** Opening TASK MATERIAL block **

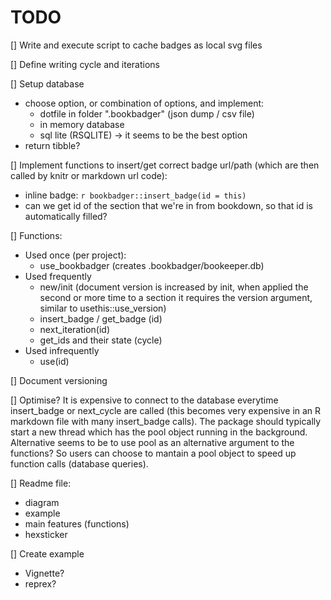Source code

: # TODO

[] Write and execute script to cache badges as local svg files

[] Define writing cycle and iterations

[] Setup database
  - choose option, or combination of options, and implement:
    - dotfile in folder ".bookbadger" (json dump / csv file)
    - in memory database
    - sql lite (RSQLITE) -> it seems to be the best option
  - return tibble?

[] Implement functions to insert/get correct badge url/path 
   (which are then called by knitr or markdown url code):
  - inline badge: `r bookbadger::insert_badge(id = this)`
  - can we get id of the section that we're in from bookdown, so that id is 
    automatically filled?

[] Functions:
  - Used once (per project):
    - use_bookbadger (creates .bookbadger/bookeeper.db)
  - Used frequently
    - new/init (document version is increased by init, when applied the second 
            or more time to a section it requires the version argument,
            similar to usethis::use_version)
    - insert_badge / get_badge (id)
    - next_iteration(id)
    - get_ids and their state (cycle)
  - Used infrequently
    - use(id)

[] Document versioning
  
[] Optimise? It is expensive to connect to the database everytime insert_badge
   or next_cycle are called (this becomes very expensive in an R markdown
   file with many insert_badge calls). The package should typically start a new
   thread which has the pool object running in the background. Alternative seems
   to be to use pool as an alternative argument to the functions?
   So users can choose to mantain a pool object to speed up function calls
   (database queries).
  
[] Readme file:
  - diagram
  - example
  - main features (functions)
  - hexsticker

[] Create example
  - Vignette?
  - reprex?
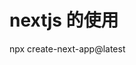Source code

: <!--
 * @Author: shgopher shgopher@gmail.com
 * @Date: 2024-03-14 22:36:01
 * @LastEditors: shgopher shgopher@gmail.com
 * @LastEditTime: 2024-03-14 22:41:04
 * @FilePath: /TSFamily/nextjs/basic/README.md
 * @Description: 
 * 
 * Copyright (c) 2024 by shgopher, All Rights Reserved. 
-->
# nextjs 的使用

npx create-next-app@latest

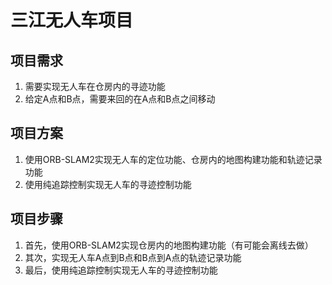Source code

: # 三江无人车项目

## 项目需求
1. 需要实现无人车在仓房内的寻迹功能
2. 给定A点和B点，需要来回的在A点和B点之间移动

## 项目方案
1. 使用ORB-SLAM2实现无人车的定位功能、仓房内的地图构建功能和轨迹记录功能
2. 使用纯追踪控制实现无人车的寻迹控制功能

## 项目步骤
1. 首先，使用ORB-SLAM2实现仓房内的地图构建功能（有可能会离线去做）
2. 其次，实现无人车A点到B点和B点到A点的轨迹记录功能
3. 最后，使用纯追踪控制实现无人车的寻迹控制功能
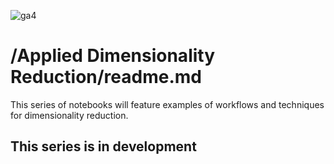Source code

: ![ga4](https://www.google-analytics.com/collect?v=2&tid=G-6VDTYWLKX6&cid=1&en=page_view&sid=1&dl=statmike%2Fvertex-ai-mlops%2FApplied+Dimensionality+Reduction&dt=readme.md)

# /Applied Dimensionality Reduction/readme.md

This series of notebooks will feature examples of workflows and techniques for dimensionality reduction.

## This series is in development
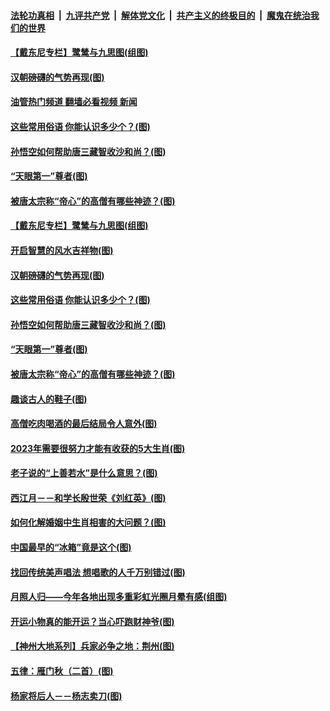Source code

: ####  [法轮功真相](../../../../basic/blob/master/README.md?t=11131103) &nbsp;|&nbsp; [九评共产党](../../../../9ping.md/blob/master/README.md?t=11131103) &nbsp;|&nbsp; [解体党文化](../../../../jtdwh.md/blob/master/README.md?t=11131103)  &nbsp;|&nbsp; [共产主义的终极目的](../../../../gczydzjmd.md/blob/master/README.md?t=11131103) &nbsp;|&nbsp; [魔鬼在统治我们的世界](../../../../mgztzwmdsj.md/blob/master/README.md?t=11131103) 

#### [【戴东尼专栏】鹭鸶与九思图(组图)](../pages/p7/1011327.md?t=11131103) 

#### [汉朝磅礴的气势再现(图)](../pages/p7/1019889.md?t=11131103) 

#### [油管热门频道 翻墙必看视频 新闻](http://129.146.143.75:81/youtube.html?11131103)

#### [这些常用俗语 你能认识多少个？(图)](../pages/p7/1021074.md?t=11131103) 

#### [孙悟空如何帮助唐三藏智收沙和尚？(图)](../pages/p7/1019891.md?t=11131103) 

#### [“天眼第一”尊者(图)](../pages/p7/1021264.md?t=11131103) 

#### [被唐太宗称“帝心”的高僧有哪些神迹？(图)](../pages/p7/1021162.md?t=11131103) 

#### [【戴东尼专栏】鹭鸶与九思图(组图)](../pages/p7/1011327.md?t=11131103) 

#### [开启智慧的风水吉祥物(图)](../pages/p7/1018627.md?t=11131103) 

#### [汉朝磅礴的气势再现(图)](../pages/p7/1019889.md?t=11131103) 

#### [这些常用俗语 你能认识多少个？(图)](../pages/p7/1021074.md?t=11131103) 

#### [孙悟空如何帮助唐三藏智收沙和尚？(图)](../pages/p7/1019891.md?t=11131103) 

#### [“天眼第一”尊者(图)](../pages/p7/1021264.md?t=11131103) 

#### [被唐太宗称“帝心”的高僧有哪些神迹？(图)](../pages/p7/1021162.md?t=11131103) 

#### [趣谈古人的鞋子(图)](../pages/p7/1020915.md?t=11131103) 

#### [高僧吃肉喝酒的最后结局令人意外(图)](../pages/p7/1021218.md?t=11131103) 

#### [2023年需要很努力才能有收获的5大生肖(图)](../pages/p7/1021067.md?t=11131103) 

#### [老子说的“上善若水”是什么意思？(图)](../pages/p7/1021005.md?t=11131103) 

#### [西江月－－和学长殷世荣《刘红英》(图)](../pages/p7/1021303.md?t=11131103) 

#### [如何化解婚姻中生肖相害的大问题？(图)](../pages/p7/1018598.md?t=11131103) 

#### [中国最早的“冰箱”竟是这个(图)](../pages/p7/1020512.md?t=11131103) 

#### [找回传统美声唱法 想唱歌的人千万别错过(图)](../pages/p7/1021140.md?t=11131103) 

#### [月照人归——今年各地出现多重彩虹光圈月晕有感(组图)](../pages/p7/1021163.md?t=11131103) 

#### [开运小物真的能开运？当心吓跑财神爷(图)](../pages/p7/1020849.md?t=11131103) 

#### [【神州大地系列】兵家必争之地：荆州(图)](../pages/p7/1020910.md?t=11131103) 

#### [五律：雁门秋（二首）(图)](../pages/p7/1021129.md?t=11131103) 

#### [杨家将后人－－杨志卖刀(图)](../pages/p7/1019888.md?t=11131103) 

<img src='http://gfw-breaker.win/goodnews/indexes/p7.md' width='0px' height='0px'/>
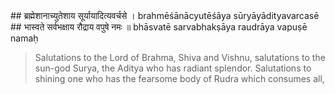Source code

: <section>
<section data-markdown data-audio-src="./audio/adityahridayam/adityahridayam_19.m4a">
## ब्रह्मेशानाच्युतेशाय सूर्यायादित्यवर्चसे ।
brahmēśānācyutēśāya sūryāyādityavarcasē
## भास्वते सर्वभक्षाय रौद्राय वपुषे नमः ॥
bhāsvatē sarvabhakṣāya raudrāya vapuṣē namaḥ

> Salutations to the Lord of Brahma, Shiva and Vishnu, salutations to the sun-god Surya, the Aditya who has radiant splendor.
> Salutations to shining one who has the fearsome body of Rudra which consumes all,
<!--
Salutations to the Lord of Brahma, Śiva and Viṣṇu, salutations to Sūrya the sun god, who (by his power and effulgence) is both the illuminator and devourer of all and is of a form that is fierce like Rudra.

Salutations to the Lord of Brahma, Shiva and Vishnu, salutations to Surya the sun god, who (by his power and effulgence) is both the illuminator and devourer of all and is of a form that is fierce like Rudra.

-->
</section>
</section>
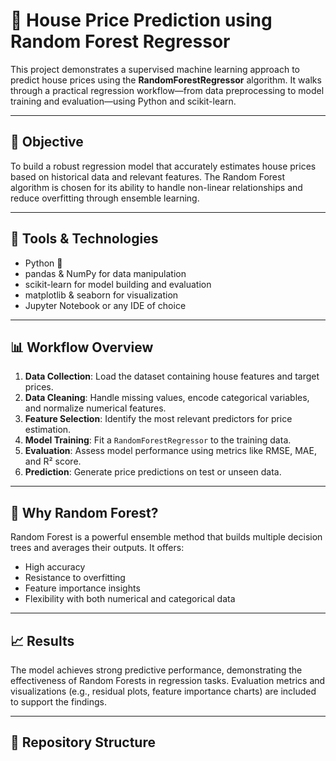 # 🏡 House Price Prediction using Random Forest Regressor

This project demonstrates a supervised machine learning approach to predict house prices using the **RandomForestRegressor** algorithm. It walks through a practical regression workflow—from data preprocessing to model training and evaluation—using Python and scikit-learn.

---

## 📌 Objective

To build a robust regression model that accurately estimates house prices based on historical data and relevant features. The Random Forest algorithm is chosen for its ability to handle non-linear relationships and reduce overfitting through ensemble learning.

---

## 🧰 Tools & Technologies

- Python 🐍
- pandas & NumPy for data manipulation
- scikit-learn for model building and evaluation
- matplotlib & seaborn for visualization
- Jupyter Notebook or any IDE of choice

---

## 📊 Workflow Overview

1. **Data Collection**: Load the dataset containing house features and target prices.
2. **Data Cleaning**: Handle missing values, encode categorical variables, and normalize numerical features.
3. **Feature Selection**: Identify the most relevant predictors for price estimation.
4. **Model Training**: Fit a `RandomForestRegressor` to the training data.
5. **Evaluation**: Assess model performance using metrics like RMSE, MAE, and R² score.
6. **Prediction**: Generate price predictions on test or unseen data.

---

## 🌲 Why Random Forest?

Random Forest is a powerful ensemble method that builds multiple decision trees and averages their outputs. It offers:

- High accuracy
- Resistance to overfitting
- Feature importance insights
- Flexibility with both numerical and categorical data

---

## 📈 Results

The model achieves strong predictive performance, demonstrating the effectiveness of Random Forests in regression tasks. Evaluation metrics and visualizations (e.g., residual plots, feature importance charts) are included to support the findings.

---

## 📂 Repository Structure

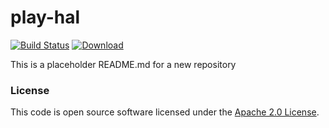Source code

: 
# play-hal

[![Build Status](https://travis-ci.org/hmrc/play-hal.svg?branch=master)](https://travis-ci.org/hmrc/play-hal) [ ![Download](https://api.bintray.com/packages/hmrc/releases/play-hal/images/download.svg) ](https://bintray.com/hmrc/releases/play-hal/_latestVersion)

This is a placeholder README.md for a new repository

### License

This code is open source software licensed under the [Apache 2.0 License]("http://www.apache.org/licenses/LICENSE-2.0.html").
    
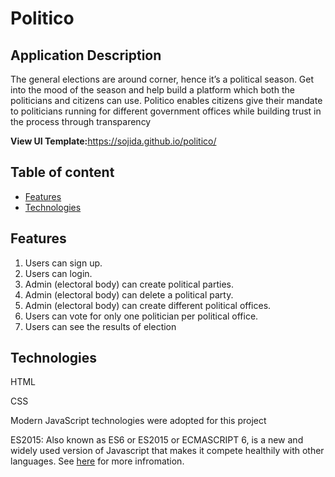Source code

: # Politico


## Application Description
The general elections are around corner, hence it’s a political season. Get into the mood of the
season and help build a platform which both the politicians and citizens can use.
Politico enables citizens give their mandate to politicians running for different government offices
while building trust in the process through transparency

<b> View UI Template:</b>https://sojida.github.io/politico/<br/>


## Table of content

 * [Features](#features)
 * [Technologies](#technologies)


 ## Features

1. Users can sign up.
2. Users can login.
3. Admin (electoral body) can create political parties.
4. Admin (electoral body) can delete a political party.
5. Admin (electoral body) can create different ​political offices​.
6. Users can vote for only one politician per ​political office​.
7. Users can see the results of election


## Technologies
HTML

CSS

Modern JavaScript technologies were adopted for this project

ES2015: Also known as ES6 or ES2015 or ECMASCRIPT 6, is a new and widely used version of Javascript
that makes it compete healthily with other languages. See [here](https://en.wikipedia.org/wiki/ECMAScript) for more infromation.
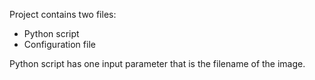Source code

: Project contains two files:
  * Python script
  * Configuration file

Python script has one input parameter that is the filename of the image.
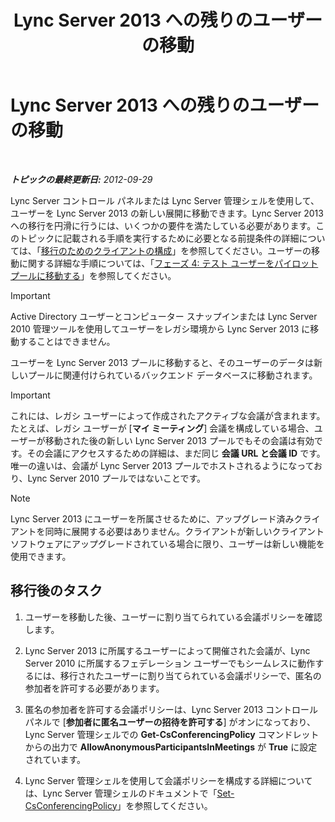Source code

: ﻿---
title: Lync Server 2013 への残りのユーザーの移動
TOCTitle: Lync Server 2013 への残りのユーザーの移動
ms:assetid: 72025e1b-97d1-40e9-8a98-28c018942b48
ms:mtpsurl: https://technet.microsoft.com/ja-jp/library/JJ688090(v=OCS.15)
ms:contentKeyID: 49886997
ms.date: 05/19/2016
mtps_version: v=OCS.15
ms.translationtype: HT
---

# Lync Server 2013 への残りのユーザーの移動

 

_**トピックの最終更新日:** 2012-09-29_

Lync Server コントロール パネルまたは Lync Server 管理シェルを使用して、ユーザーを Lync Server 2013 の新しい展開に移動できます。Lync Server 2013 への移行を円滑に行うには、いくつかの要件を満たしている必要があります。このトピックに記載される手順を実行するために必要となる前提条件の詳細については、「[移行のためのクライアントの構成](configure-clients-for-migration.md)」を参照してください。ユーザーの移動に関する詳細な手順については、「[フェーズ 4: テスト ユーザーをパイロット プールに移動する](phase-4-move-test-users-to-the-pilot-pool.md)」を参照してください。


> [!IMPORTANT]
> Active Directory ユーザーとコンピューター スナップインまたは Lync Server 2010 管理ツールを使用してユーザーをレガシ環境から Lync Server 2013 に移動することはできません。



ユーザーを Lync Server 2013 プールに移動すると、そのユーザーのデータは新しいプールに関連付けられているバックエンド データベースに移動されます。


> [!IMPORTANT]
> これには、レガシ ユーザーによって作成されたアクティブな会議が含まれます。たとえば、レガシ ユーザーが [<STRONG>マイ ミーティング</STRONG>] 会議を構成している場合、ユーザーが移動された後の新しい Lync Server 2013 プールでもその会議は有効です。その会議にアクセスするための詳細は、まだ同じ <STRONG>会議 URL と会議 ID</STRONG> です。唯一の違いは、会議が Lync Server 2013 プールでホストされるようになっており、Lync Server 2010 プールではないことです。



> [!NOTE]
> Lync Server 2013 にユーザーを所属させるために、アップグレード済みクライアントを同時に展開する必要はありません。クライアントが新しいクライアント ソフトウェアにアップグレードされている場合に限り、ユーザーは新しい機能を使用できます。


## 移行後のタスク

1.  ユーザーを移動した後、ユーザーに割り当てられている会議ポリシーを確認します。

2.  Lync Server 2013 に所属するユーザーによって開催された会議が、Lync Server 2010 に所属するフェデレーション ユーザーでもシームレスに動作するには、移行されたユーザーに割り当てられている会議ポリシーで、匿名の参加者を許可する必要があります。

3.  匿名の参加者を許可する会議ポリシーは、Lync Server 2013 コントロール パネルで \[**参加者に匿名ユーザーの招待を許可する**\] がオンになっており、Lync Server 管理シェルでの **Get-CsConferencingPolicy** コマンドレットからの出力で **AllowAnonymousParticipantsInMeetings** が **True** に設定されています。

4.  Lync Server 管理シェルを使用して会議ポリシーを構成する詳細については、Lync Server 管理シェルのドキュメントで「[Set-CsConferencingPolicy](https://docs.microsoft.com/en-us/powershell/module/skype/Set-CsConferencingPolicy)」を参照してください。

** Closing TASK MATERIAL block **

WHAT THIS TASK INVOLVES:
The stretch to restate runs from the line above containing "2. 其次，实现无人车A点到B点和B点到A点的轨迹记录功能" through the line containing "#### [如何化解婚姻中生". Copy it word for word, ends included, without pictures.

RESPONSE AREA:
2. 其次，实现无人车A点到B点和B点到A点的轨迹记录功能
3. 最后，使用纯追踪控制实现无人车的寻迹控制功能
Source code

: ![ga4](https://www.google-analytics.com/collect?v=2&tid=G-6VDTYWLKX6&cid=1&en=page_view&sid=1&dl=statmike%2Fvertex-ai-mlops%2FApplied+Dimensionality+Reduction&dt=readme.md)

# /Applied Dimensionality Reduction/readme.md

This series of notebooks will feature examples of workflows and techniques for dimensionality reduction.

## This series is in development
Source code

: ####  [法轮功真相](../../../../basic/blob/master/README.md?t=11131103) &nbsp;|&nbsp; [九评共产党](../../../../9ping.md/blob/master/README.md?t=11131103) &nbsp;|&nbsp; [解体党文化](../../../../jtdwh.md/blob/master/README.md?t=11131103)  &nbsp;|&nbsp; [共产主义的终极目的](../../../../gczydzjmd.md/blob/master/README.md?t=11131103) &nbsp;|&nbsp; [魔鬼在统治我们的世界](../../../../mgztzwmdsj.md/blob/master/README.md?t=11131103) 

#### [【戴东尼专栏】鹭鸶与九思图(组图)](../pages/p7/1011327.md?t=11131103) 

#### [汉朝磅礴的气势再现(图)](../pages/p7/1019889.md?t=11131103) 

#### [油管热门频道 翻墙必看视频 新闻](http://129.146.143.75:81/youtube.html?11131103)

#### [这些常用俗语 你能认识多少个？(图)](../pages/p7/1021074.md?t=11131103) 

#### [孙悟空如何帮助唐三藏智收沙和尚？(图)](../pages/p7/1019891.md?t=11131103) 

#### [“天眼第一”尊者(图)](../pages/p7/1021264.md?t=11131103) 

#### [被唐太宗称“帝心”的高僧有哪些神迹？(图)](../pages/p7/1021162.md?t=11131103) 

#### [【戴东尼专栏】鹭鸶与九思图(组图)](../pages/p7/1011327.md?t=11131103) 

#### [开启智慧的风水吉祥物(图)](../pages/p7/1018627.md?t=11131103) 

#### [汉朝磅礴的气势再现(图)](../pages/p7/1019889.md?t=11131103) 

#### [这些常用俗语 你能认识多少个？(图)](../pages/p7/1021074.md?t=11131103) 

#### [孙悟空如何帮助唐三藏智收沙和尚？(图)](../pages/p7/1019891.md?t=11131103) 

#### [“天眼第一”尊者(图)](../pages/p7/1021264.md?t=11131103) 

#### [被唐太宗称“帝心”的高僧有哪些神迹？(图)](../pages/p7/1021162.md?t=11131103) 

#### [趣谈古人的鞋子(图)](../pages/p7/1020915.md?t=11131103) 

#### [高僧吃肉喝酒的最后结局令人意外(图)](../pages/p7/1021218.md?t=11131103) 

#### [2023年需要很努力才能有收获的5大生肖(图)](../pages/p7/1021067.md?t=11131103) 

#### [老子说的“上善若水”是什么意思？(图)](../pages/p7/1021005.md?t=11131103) 

#### [西江月－－和学长殷世荣《刘红英》(图)](../pages/p7/1021303.md?t=11131103) 

#### [如何化解婚姻中生肖相害的大问题？(图)](../pages/p7/1018598.md?t=11131103) 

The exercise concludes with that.